We believe this provides significant opportunities for fundamental based investors to continue to add value via rigorous company and industry research.
Emerging thematic exposure
Many large cap companies are ‘old world’ being mature businesses within lazy duopoly industry structures which are facing potential disruption and run the risk of being left behind in a fast-changing modern world.
How do investors gain access to emerging growth sectors and themes?
An allocation to Australian small caps we think provides exposure to exciting growth areas, including niche market segments and emerging thematics that are yet to be fully appreciated by the broader market. Small companies tend to be more focused (one market or product) or operate in niche sectors, including:
- Technology - solutions provided by technology and innovation that solve the challenges of the rapid cycle of obsolescence in addition to businesses and consumer preferences – these companies provide attractive potential for growth and above-average profitability e.g. cloud computing, internet of things, 5G, data usage and software
- Structural growth – offer sustainable growth and earnings backed by real cash flows in niche industries that are unaffected by global macroeconomic conditions – typically low market penetration in fragmented industries with a quality bias e.g. China consumption, education and ageing demographics
We see Australian small caps offering investors early-stage exposure to many of these emerging thematics that can deliver super-normal returns. A recent example is the recent strong performance of a cohort of ASX listed technology companies known as the WAAAX stocks (Wisetech, Afterpay, Altium, Appen and Xero). These companies started off as Australian small caps and many have since migrated to being large caps. The WAAAX stocks have delivered stellar returns which are well in excess of the FAANG stocks (the five prominent American technology companies being Facebook, Amazon, Apple, Netflix and Alphabet - formerly known as Google).
As compared to the Australian large cap market, the small caps market offers investors a greater level of sector diversification and idiosyncratic exposures. The small cap market offers a more balanced exposure to industries when compared to the large cap market which is heavily weighted towards the Financials sector.

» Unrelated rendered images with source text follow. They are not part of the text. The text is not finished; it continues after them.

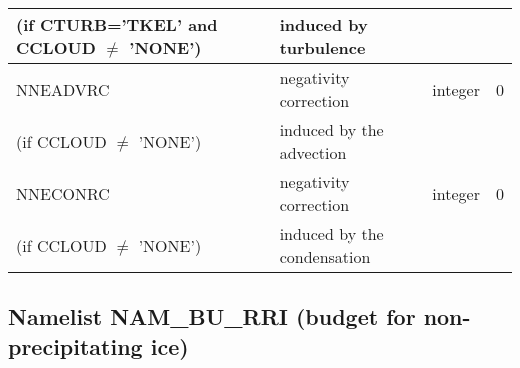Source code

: \begin{longtable} {|p{}|p{}|>{\centering}p{}|p{}<{\centering}|}
(if CTURB='TKEL' and CCLOUD $\neq$ 'NONE')   &induced by turbulence   &       &   \\\hline
NNEADVRC  & negativity correction  & integer  &  0 \index{NNEADVRC!\innam{NAM\_BU\_RRC}}\\ \nopagebreak
(if CCLOUD $\neq$ 'NONE') & induced by the advection&   &  \\\hline
NNECONRC  &negativity correction    & integer  &  0 \index{NNECONRC!\innam{NAM\_BU\_RRC}}\\ \nopagebreak
(if CCLOUD $\neq$ 'NONE') &induced by the condensation &   &  \\\hline
\end{longtable}

\subsection{Namelist NAM\_BU\_RRI (budget for non-precipitating ice)}
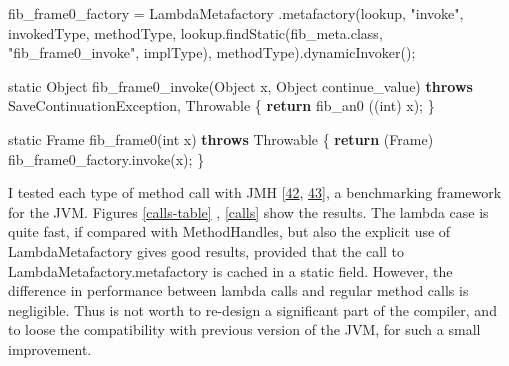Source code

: \documentclass[12pt,a4paper,oneside,openright]{book}
\newenvironment{Shaded}{\begin{snugshade}}{\end{snugshade}}
\newcommand{\KeywordTok}[1]{\textcolor[rgb]{0.13,0.29,0.53}{\textbf{{#1}}}}
\newcommand{\DataTypeTok}[1]{\textcolor[rgb]{0.13,0.29,0.53}{{#1}}}
\newcommand{\StringTok}[1]{\textcolor[rgb]{0.31,0.60,0.02}{{#1}}}
\newcommand{\FunctionTok}[1]{\textcolor[rgb]{0.00,0.00,0.00}{{#1}}}
\newcommand{\NormalTok}[1]{{#1}}
\begin{document}
\begin{Shaded}
\begin{Highlighting}[]
    \NormalTok{fib_frame0_factory}
        \NormalTok{= LambdaMetafactory}
            \NormalTok{.}\FunctionTok{metafactory}\NormalTok{(lookup,}
                         \StringTok{"invoke"}\NormalTok{,}
                         \NormalTok{invokedType,}
                         \NormalTok{methodType,}
                         \NormalTok{lookup.}\FunctionTok{findStatic}\NormalTok{(fib_meta.}\FunctionTok{class}\NormalTok{,}
                                           \StringTok{"fib_frame0_invoke"}\NormalTok{,}
                                           \NormalTok{implType),}
                         \NormalTok{methodType).}\FunctionTok{dynamicInvoker}\NormalTok{();}

    \DataTypeTok{static} \NormalTok{Object }\FunctionTok{fib_frame0_invoke}\NormalTok{(Object x, Object continue_value)}
            \KeywordTok{throws} \NormalTok{SaveContinuationException, Throwable \{}
         \KeywordTok{return} \FunctionTok{fib_an0} \NormalTok{((}\DataTypeTok{int}\NormalTok{) x);}
    \NormalTok{\}}

    \DataTypeTok{static} \NormalTok{Frame }\FunctionTok{fib_frame0}\NormalTok{(}\DataTypeTok{int} \NormalTok{x)}
            \KeywordTok{throws} \NormalTok{Throwable \{}
        \KeywordTok{return} \NormalTok{(Frame) fib_frame0_factory.}\FunctionTok{invoke}\NormalTok{(x);}
    \NormalTok{\}}
\end{Highlighting}
\end{Shaded}

I tested each type of method call with JMH
{[}\hyperref[ref-jmh2015]{42},
\hyperref[ref-BenchmarkingJVM2015]{43}{]}, a benchmarking framework for
the JVM. Figures \ref{calls-table} , \ref{calls} show the results. The
lambda case is quite fast, if compared with MethodHandles, but also the
explicit use of LambdaMetafactory gives good results, provided that the
call to LambdaMetafactory.metafactory is cached in a static field.
However, the difference in performance between lambda calls and regular
method calls is negligible. Thus is not worth to re-design a significant
part of the compiler, and to loose the compatibility with previous
version of the JVM, for such a small improvement.
\end{document}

In addition, investing in small companies we think offers a significantly increased stock opportunity set to add value - the top 100 stocks represent 86% of the S&P/ASX All Ordinaries by market capitalisation but 79% of stocks by number are outside the top 100 stocks.
In summary, we believe Australian small caps offer investors exposure to companies that offer leadership in innovation that has the potential to transform industries and deliver significant capital appreciation. The asset class offers what we see are unique idiosyncratic exposures, a large opportunity set of stocks and in an inefficient market which can provide attractive return delivery for successful small cap stock pickers. An exposure to this asset class may be considered as part of a diversified portfolio.